DATA FOR THE TASK ->
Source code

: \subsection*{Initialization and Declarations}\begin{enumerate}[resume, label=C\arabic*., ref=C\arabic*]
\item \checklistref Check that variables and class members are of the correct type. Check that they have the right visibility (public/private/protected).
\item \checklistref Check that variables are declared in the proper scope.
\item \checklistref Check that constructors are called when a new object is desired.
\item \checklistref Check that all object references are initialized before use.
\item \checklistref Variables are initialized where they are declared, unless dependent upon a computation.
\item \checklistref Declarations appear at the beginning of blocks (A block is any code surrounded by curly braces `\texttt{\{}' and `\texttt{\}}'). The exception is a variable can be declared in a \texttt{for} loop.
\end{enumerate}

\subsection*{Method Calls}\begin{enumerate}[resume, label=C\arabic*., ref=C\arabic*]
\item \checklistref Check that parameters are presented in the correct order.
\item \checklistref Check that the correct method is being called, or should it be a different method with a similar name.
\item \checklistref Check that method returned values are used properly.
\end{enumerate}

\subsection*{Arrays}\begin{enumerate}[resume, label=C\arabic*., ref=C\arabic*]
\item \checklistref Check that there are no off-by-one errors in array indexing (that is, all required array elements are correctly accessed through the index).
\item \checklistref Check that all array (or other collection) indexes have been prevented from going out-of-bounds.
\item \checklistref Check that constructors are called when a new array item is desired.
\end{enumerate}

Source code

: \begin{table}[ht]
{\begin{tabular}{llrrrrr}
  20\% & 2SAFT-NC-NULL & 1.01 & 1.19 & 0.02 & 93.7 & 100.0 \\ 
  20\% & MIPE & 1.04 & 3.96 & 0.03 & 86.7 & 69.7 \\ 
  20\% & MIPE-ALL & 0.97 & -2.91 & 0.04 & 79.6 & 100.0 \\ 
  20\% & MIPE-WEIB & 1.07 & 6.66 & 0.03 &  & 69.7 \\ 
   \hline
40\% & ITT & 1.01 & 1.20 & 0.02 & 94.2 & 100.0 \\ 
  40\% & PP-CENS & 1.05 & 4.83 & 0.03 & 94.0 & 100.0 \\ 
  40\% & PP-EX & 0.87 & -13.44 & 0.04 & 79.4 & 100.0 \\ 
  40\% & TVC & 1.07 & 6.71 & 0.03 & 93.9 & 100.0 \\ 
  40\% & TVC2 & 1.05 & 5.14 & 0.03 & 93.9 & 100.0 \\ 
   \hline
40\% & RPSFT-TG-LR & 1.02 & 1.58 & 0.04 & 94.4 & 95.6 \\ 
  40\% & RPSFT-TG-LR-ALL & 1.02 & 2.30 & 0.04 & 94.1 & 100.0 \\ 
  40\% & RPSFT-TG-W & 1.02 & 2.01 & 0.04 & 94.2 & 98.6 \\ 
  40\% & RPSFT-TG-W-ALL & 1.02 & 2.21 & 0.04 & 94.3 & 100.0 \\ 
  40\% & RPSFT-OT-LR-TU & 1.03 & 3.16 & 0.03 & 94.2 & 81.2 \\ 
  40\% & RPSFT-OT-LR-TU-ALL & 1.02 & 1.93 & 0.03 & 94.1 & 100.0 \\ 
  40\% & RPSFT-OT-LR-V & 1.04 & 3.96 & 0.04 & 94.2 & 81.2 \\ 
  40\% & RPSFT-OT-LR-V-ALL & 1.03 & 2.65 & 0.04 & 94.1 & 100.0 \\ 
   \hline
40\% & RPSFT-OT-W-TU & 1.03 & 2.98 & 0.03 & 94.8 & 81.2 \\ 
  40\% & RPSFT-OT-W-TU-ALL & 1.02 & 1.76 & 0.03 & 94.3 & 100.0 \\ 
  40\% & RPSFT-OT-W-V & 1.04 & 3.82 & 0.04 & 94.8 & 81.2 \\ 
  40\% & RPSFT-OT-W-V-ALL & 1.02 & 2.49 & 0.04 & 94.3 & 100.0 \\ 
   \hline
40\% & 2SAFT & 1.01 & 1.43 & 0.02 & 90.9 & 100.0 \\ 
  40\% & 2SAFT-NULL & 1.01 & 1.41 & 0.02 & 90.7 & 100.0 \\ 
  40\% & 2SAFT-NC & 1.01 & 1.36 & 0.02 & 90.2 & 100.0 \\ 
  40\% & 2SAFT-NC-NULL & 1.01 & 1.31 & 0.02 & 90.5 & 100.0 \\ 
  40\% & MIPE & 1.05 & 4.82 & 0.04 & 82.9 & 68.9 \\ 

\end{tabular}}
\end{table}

ABOUT THIS TASK -> Lines from the one containing "40\% & 2SAFT-NC-NULL" through the last line of the records, both included, are the only ones to print, each exactly as it is.

EXPECTED OUTPUT ->
  40\% & 2SAFT-NC-NULL & 1.01 & 1.31 & 0.02 & 90.5 & 100.0 \\ 
  40\% & MIPE & 1.05 & 4.82 & 0.04 & 82.9 & 68.9 \\ 

\end{tabular}}
\end{table}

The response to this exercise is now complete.